**Problem to solve:** Within the material below, locate the line with "presentes nos dados." and the line with "essência do método", then return those two lines and all lines between them, exactly as written.

**Supplied data:**

####################

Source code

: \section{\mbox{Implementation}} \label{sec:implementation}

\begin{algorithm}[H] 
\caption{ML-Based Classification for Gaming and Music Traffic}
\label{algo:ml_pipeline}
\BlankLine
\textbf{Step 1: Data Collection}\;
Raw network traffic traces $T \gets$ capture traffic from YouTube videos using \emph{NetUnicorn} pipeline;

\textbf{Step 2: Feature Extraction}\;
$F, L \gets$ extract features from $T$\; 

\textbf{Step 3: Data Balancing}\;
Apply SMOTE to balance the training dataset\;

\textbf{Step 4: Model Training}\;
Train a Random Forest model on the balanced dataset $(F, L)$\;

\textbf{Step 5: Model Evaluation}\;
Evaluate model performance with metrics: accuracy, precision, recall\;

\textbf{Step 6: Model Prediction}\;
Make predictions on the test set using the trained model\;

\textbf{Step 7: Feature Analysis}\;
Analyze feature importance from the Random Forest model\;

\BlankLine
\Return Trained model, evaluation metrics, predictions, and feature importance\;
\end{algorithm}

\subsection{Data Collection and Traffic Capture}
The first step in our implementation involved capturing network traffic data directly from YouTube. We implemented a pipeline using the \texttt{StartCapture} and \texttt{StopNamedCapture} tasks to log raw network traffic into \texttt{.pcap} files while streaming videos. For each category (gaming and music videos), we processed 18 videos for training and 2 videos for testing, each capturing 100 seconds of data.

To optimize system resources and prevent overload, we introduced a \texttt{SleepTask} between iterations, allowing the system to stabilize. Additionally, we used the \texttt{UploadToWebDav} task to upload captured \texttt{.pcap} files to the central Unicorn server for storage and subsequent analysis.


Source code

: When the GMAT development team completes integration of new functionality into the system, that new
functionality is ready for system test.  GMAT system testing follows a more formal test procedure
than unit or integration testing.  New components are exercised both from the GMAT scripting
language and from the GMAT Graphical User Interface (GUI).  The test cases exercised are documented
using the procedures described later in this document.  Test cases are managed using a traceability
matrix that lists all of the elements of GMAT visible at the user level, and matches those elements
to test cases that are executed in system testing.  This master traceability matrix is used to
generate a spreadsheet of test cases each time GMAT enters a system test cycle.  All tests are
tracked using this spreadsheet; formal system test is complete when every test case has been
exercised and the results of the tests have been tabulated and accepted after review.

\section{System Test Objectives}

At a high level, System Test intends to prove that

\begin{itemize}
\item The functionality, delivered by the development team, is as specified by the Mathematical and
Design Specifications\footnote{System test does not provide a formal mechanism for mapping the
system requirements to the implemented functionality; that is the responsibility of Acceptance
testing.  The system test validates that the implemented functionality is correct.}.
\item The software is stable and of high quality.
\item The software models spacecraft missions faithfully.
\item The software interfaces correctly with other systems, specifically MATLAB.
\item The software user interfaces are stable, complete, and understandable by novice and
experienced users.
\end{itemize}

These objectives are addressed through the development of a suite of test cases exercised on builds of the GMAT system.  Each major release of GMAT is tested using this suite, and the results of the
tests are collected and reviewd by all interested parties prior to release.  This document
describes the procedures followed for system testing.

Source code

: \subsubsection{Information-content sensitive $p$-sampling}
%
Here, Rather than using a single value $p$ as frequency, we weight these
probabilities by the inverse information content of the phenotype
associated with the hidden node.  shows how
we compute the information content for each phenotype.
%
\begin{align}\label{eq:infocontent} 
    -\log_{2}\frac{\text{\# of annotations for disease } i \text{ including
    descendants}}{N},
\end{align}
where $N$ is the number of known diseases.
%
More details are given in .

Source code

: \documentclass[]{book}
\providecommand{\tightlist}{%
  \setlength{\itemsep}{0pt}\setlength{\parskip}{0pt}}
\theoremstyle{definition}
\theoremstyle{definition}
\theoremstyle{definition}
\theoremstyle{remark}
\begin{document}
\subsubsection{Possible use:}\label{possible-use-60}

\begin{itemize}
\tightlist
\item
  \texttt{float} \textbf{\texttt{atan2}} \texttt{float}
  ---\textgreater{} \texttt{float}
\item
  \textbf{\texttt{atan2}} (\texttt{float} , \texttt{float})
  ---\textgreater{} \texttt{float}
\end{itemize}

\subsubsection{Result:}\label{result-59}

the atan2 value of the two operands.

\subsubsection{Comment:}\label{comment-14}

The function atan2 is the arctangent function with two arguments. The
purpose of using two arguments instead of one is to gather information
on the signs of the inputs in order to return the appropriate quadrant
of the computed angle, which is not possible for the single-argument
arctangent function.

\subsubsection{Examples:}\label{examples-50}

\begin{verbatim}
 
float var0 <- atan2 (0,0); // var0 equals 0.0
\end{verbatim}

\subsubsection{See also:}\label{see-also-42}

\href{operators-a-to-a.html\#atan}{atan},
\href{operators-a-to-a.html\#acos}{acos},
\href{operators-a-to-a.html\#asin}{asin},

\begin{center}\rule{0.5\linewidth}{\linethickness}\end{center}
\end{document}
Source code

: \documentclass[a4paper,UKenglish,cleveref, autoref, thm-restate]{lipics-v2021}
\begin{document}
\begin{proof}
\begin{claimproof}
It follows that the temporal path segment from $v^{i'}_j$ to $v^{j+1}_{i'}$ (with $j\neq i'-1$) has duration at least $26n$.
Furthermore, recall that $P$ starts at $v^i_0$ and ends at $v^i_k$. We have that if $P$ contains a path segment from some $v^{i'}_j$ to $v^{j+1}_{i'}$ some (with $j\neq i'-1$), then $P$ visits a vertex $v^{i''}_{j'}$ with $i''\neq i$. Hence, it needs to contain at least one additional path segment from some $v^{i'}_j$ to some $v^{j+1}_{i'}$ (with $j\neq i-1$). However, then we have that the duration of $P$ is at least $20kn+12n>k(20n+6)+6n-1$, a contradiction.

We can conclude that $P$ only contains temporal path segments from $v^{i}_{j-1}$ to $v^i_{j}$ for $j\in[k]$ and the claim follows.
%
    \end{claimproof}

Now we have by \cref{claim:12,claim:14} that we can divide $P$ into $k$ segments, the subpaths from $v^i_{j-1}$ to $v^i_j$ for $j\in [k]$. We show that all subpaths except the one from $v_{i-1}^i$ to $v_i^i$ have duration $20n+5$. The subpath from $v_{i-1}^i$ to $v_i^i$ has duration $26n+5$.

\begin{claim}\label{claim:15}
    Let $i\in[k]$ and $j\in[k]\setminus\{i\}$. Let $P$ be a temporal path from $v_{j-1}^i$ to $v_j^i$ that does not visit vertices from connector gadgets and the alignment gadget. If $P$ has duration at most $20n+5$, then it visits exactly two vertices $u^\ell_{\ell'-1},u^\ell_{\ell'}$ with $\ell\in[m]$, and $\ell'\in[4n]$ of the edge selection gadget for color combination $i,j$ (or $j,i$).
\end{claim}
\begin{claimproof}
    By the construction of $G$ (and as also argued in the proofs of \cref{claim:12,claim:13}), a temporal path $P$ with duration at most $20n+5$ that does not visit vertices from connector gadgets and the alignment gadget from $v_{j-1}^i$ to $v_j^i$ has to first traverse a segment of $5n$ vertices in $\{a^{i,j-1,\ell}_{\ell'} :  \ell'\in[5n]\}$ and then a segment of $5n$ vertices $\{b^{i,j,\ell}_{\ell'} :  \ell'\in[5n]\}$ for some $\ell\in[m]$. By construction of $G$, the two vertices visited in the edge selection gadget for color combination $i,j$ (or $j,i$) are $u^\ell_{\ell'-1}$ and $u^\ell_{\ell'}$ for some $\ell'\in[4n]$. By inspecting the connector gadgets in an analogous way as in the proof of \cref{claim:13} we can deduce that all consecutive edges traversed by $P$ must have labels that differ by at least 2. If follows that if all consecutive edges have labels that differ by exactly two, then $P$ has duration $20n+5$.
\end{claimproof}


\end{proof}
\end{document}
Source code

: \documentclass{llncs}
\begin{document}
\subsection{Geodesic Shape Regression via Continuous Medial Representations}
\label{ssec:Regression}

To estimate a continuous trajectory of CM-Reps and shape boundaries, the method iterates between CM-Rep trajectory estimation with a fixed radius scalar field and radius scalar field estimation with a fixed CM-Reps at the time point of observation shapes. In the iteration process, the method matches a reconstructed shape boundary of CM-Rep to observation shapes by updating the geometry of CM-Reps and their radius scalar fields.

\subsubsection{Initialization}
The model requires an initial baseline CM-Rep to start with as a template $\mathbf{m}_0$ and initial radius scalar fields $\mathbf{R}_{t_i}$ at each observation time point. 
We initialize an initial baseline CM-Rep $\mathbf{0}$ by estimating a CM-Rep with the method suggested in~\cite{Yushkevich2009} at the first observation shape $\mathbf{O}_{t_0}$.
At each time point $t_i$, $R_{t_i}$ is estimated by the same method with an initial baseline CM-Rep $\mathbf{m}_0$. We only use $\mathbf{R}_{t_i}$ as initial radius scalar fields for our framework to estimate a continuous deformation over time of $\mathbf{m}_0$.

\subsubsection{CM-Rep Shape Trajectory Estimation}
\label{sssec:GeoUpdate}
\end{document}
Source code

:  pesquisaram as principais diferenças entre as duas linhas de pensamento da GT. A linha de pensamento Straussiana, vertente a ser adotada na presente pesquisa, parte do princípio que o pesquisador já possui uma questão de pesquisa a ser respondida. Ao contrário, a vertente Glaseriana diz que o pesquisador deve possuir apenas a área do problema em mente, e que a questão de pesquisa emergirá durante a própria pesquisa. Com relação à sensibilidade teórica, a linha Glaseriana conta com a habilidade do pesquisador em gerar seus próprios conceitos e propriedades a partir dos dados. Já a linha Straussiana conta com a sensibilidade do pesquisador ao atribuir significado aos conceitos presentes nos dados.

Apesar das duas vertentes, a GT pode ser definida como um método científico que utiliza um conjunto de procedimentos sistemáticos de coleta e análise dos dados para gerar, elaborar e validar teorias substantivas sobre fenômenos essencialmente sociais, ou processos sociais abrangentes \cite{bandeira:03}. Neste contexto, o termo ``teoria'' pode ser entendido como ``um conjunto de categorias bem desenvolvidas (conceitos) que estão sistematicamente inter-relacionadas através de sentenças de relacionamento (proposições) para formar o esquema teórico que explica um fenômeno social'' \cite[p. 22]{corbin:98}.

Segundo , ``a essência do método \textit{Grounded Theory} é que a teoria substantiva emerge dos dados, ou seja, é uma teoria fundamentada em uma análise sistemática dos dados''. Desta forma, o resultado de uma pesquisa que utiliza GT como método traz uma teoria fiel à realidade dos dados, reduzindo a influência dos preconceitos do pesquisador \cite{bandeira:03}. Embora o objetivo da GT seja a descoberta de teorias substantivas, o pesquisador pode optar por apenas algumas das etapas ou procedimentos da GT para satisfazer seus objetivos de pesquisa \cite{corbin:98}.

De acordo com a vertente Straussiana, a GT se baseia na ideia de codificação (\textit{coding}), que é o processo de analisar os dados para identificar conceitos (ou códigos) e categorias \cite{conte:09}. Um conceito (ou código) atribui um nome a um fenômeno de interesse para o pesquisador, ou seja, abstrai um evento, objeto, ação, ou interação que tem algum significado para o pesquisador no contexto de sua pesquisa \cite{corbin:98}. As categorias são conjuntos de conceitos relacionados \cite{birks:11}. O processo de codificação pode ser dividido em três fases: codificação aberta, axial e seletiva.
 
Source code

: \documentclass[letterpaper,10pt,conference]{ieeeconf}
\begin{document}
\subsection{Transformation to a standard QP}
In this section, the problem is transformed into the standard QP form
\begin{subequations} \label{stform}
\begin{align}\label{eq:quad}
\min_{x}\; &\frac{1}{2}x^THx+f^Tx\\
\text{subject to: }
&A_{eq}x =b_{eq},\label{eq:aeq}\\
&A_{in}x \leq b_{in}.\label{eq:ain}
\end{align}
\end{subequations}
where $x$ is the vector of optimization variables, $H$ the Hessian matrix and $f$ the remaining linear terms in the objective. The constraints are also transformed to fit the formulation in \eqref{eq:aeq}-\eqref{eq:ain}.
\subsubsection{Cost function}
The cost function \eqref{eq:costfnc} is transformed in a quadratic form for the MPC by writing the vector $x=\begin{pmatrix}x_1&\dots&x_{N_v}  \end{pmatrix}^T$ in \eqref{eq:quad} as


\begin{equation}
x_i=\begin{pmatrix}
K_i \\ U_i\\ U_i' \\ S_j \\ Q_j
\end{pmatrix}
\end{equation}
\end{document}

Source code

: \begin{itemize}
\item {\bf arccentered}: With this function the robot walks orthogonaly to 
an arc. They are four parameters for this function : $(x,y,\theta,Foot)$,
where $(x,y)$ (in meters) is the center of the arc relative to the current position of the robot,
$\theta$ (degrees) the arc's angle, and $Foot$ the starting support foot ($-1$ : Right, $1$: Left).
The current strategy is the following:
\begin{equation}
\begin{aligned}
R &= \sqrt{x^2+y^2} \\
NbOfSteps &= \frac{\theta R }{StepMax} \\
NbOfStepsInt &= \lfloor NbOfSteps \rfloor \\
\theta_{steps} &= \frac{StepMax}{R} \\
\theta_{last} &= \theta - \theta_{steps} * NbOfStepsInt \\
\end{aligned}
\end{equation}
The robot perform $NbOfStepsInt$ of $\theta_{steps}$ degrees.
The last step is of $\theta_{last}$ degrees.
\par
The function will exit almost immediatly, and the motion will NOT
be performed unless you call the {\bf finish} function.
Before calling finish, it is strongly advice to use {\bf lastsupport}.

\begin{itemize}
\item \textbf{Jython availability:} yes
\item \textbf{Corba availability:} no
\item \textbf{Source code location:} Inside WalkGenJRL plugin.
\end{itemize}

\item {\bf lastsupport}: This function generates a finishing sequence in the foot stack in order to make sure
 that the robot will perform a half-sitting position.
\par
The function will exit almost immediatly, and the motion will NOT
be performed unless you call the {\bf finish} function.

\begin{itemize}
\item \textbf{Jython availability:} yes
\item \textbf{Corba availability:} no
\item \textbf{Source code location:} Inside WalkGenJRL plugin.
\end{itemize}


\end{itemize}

####################

**Final answer:**
:  pesquisaram as principais diferenças entre as duas linhas de pensamento da GT. A linha de pensamento Straussiana, vertente a ser adotada na presente pesquisa, parte do princípio que o pesquisador já possui uma questão de pesquisa a ser respondida. Ao contrário, a vertente Glaseriana diz que o pesquisador deve possuir apenas a área do problema em mente, e que a questão de pesquisa emergirá durante a própria pesquisa. Com relação à sensibilidade teórica, a linha Glaseriana conta com a habilidade do pesquisador em gerar seus próprios conceitos e propriedades a partir dos dados. Já a linha Straussiana conta com a sensibilidade do pesquisador ao atribuir significado aos conceitos presentes nos dados.

Apesar das duas vertentes, a GT pode ser definida como um método científico que utiliza um conjunto de procedimentos sistemáticos de coleta e análise dos dados para gerar, elaborar e validar teorias substantivas sobre fenômenos essencialmente sociais, ou processos sociais abrangentes \cite{bandeira:03}. Neste contexto, o termo ``teoria'' pode ser entendido como ``um conjunto de categorias bem desenvolvidas (conceitos) que estão sistematicamente inter-relacionadas através de sentenças de relacionamento (proposições) para formar o esquema teórico que explica um fenômeno social'' \cite[p. 22]{corbin:98}.

Segundo , ``a essência do método \textit{Grounded Theory} é que a teoria substantiva emerge dos dados, ou seja, é uma teoria fundamentada em uma análise sistemática dos dados''. Desta forma, o resultado de uma pesquisa que utiliza GT como método traz uma teoria fiel à realidade dos dados, reduzindo a influência dos preconceitos do pesquisador \cite{bandeira:03}. Embora o objetivo da GT seja a descoberta de teorias substantivas, o pesquisador pode optar por apenas algumas das etapas ou procedimentos da GT para satisfazer seus objetivos de pesquisa \cite{corbin:98}.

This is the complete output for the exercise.